Exercise instructions
The answer is the full listing below, copied exactly, with its pictures omitted.

The records
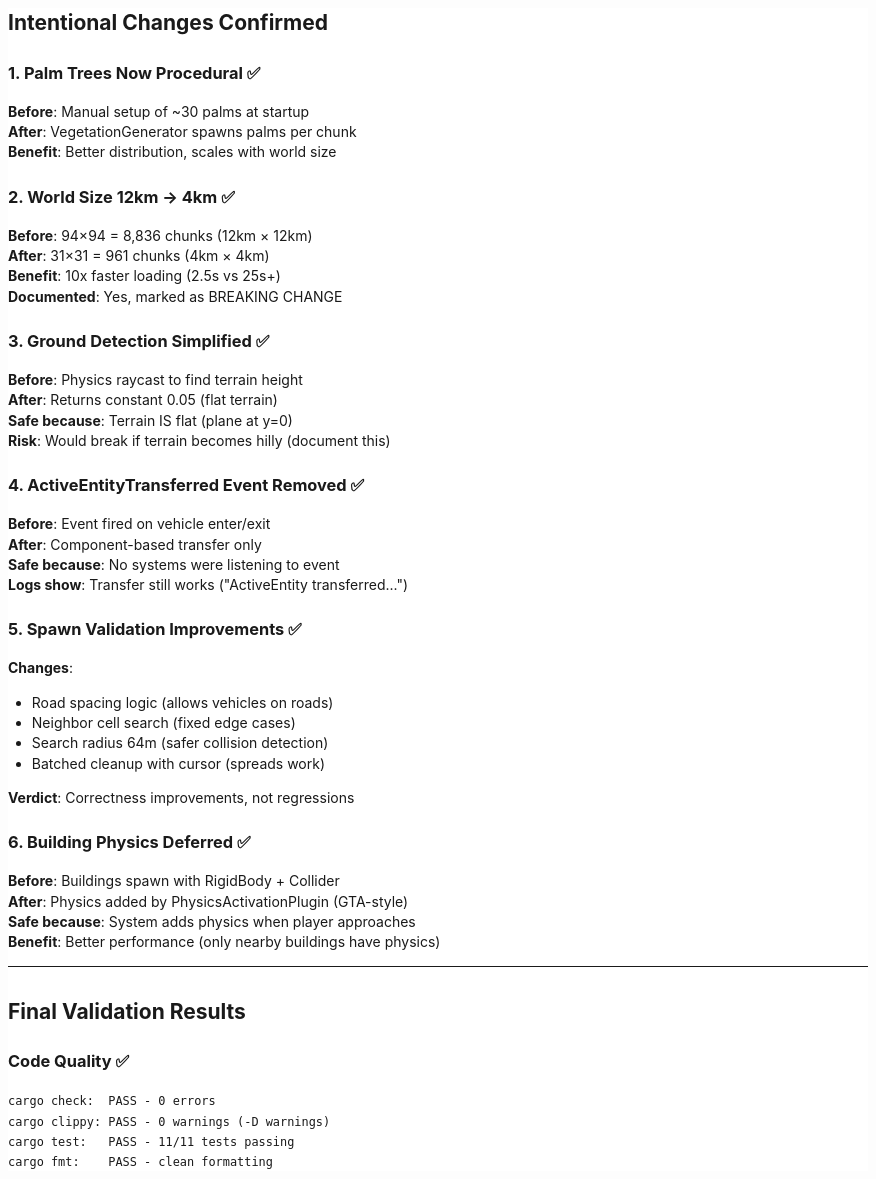 ## Intentional Changes Confirmed

### 1. Palm Trees Now Procedural ✅
**Before**: Manual setup of ~30 palms at startup  
**After**: VegetationGenerator spawns palms per chunk  
**Benefit**: Better distribution, scales with world size

### 2. World Size 12km → 4km ✅
**Before**: 94×94 = 8,836 chunks (12km × 12km)  
**After**: 31×31 = 961 chunks (4km × 4km)  
**Benefit**: 10x faster loading (2.5s vs 25s+)  
**Documented**: Yes, marked as BREAKING CHANGE

### 3. Ground Detection Simplified ✅
**Before**: Physics raycast to find terrain height  
**After**: Returns constant 0.05 (flat terrain)  
**Safe because**: Terrain IS flat (plane at y=0)  
**Risk**: Would break if terrain becomes hilly (document this)

### 4. ActiveEntityTransferred Event Removed ✅
**Before**: Event fired on vehicle enter/exit  
**After**: Component-based transfer only  
**Safe because**: No systems were listening to event  
**Logs show**: Transfer still works ("ActiveEntity transferred...")

### 5. Spawn Validation Improvements ✅
**Changes**:
- Road spacing logic (allows vehicles on roads)
- Neighbor cell search (fixed edge cases)
- Search radius 64m (safer collision detection)
- Batched cleanup with cursor (spreads work)

**Verdict**: Correctness improvements, not regressions

### 6. Building Physics Deferred ✅
**Before**: Buildings spawn with RigidBody + Collider  
**After**: Physics added by PhysicsActivationPlugin (GTA-style)  
**Safe because**: System adds physics when player approaches  
**Benefit**: Better performance (only nearby buildings have physics)

---

## Final Validation Results

### Code Quality ✅
```
cargo check:  PASS - 0 errors
cargo clippy: PASS - 0 warnings (-D warnings)
cargo test:   PASS - 11/11 tests passing
cargo fmt:    PASS - clean formatting
```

Answer for the task
 ## Intentional Changes Confirmed

### 1. Palm Trees Now Procedural ✅
**Before**: Manual setup of ~30 palms at startup  
**After**: VegetationGenerator spawns palms per chunk  
**Benefit**: Better distribution, scales with world size

### 2. World Size 12km → 4km ✅
**Before**: 94×94 = 8,836 chunks (12km × 12km)  
**After**: 31×31 = 961 chunks (4km × 4km)  
**Benefit**: 10x faster loading (2.5s vs 25s+)  
**Documented**: Yes, marked as BREAKING CHANGE

### 3. Ground Detection Simplified ✅
**Before**: Physics raycast to find terrain height  
**After**: Returns constant 0.05 (flat terrain)  
**Safe because**: Terrain IS flat (plane at y=0)  
**Risk**: Would break if terrain becomes hilly (document this)

### 4. ActiveEntityTransferred Event Removed ✅
**Before**: Event fired on vehicle enter/exit  
**After**: Component-based transfer only  
**Safe because**: No systems were listening to event  
**Logs show**: Transfer still works ("ActiveEntity transferred...")

### 5. Spawn Validation Improvements ✅
**Changes**:
- Road spacing logic (allows vehicles on roads)
- Neighbor cell search (fixed edge cases)
- Search radius 64m (safer collision detection)
- Batched cleanup with cursor (spreads work)

**Verdict**: Correctness improvements, not regressions

### 6. Building Physics Deferred ✅
**Before**: Buildings spawn with RigidBody + Collider  
**After**: Physics added by PhysicsActivationPlugin (GTA-style)  
**Safe because**: System adds physics when player approaches  
**Benefit**: Better performance (only nearby buildings have physics)

---

## Final Validation Results

### Code Quality ✅
```
cargo check:  PASS - 0 errors
cargo clippy: PASS - 0 warnings (-D warnings)
cargo test:   PASS - 11/11 tests passing
cargo fmt:    PASS - clean formatting
```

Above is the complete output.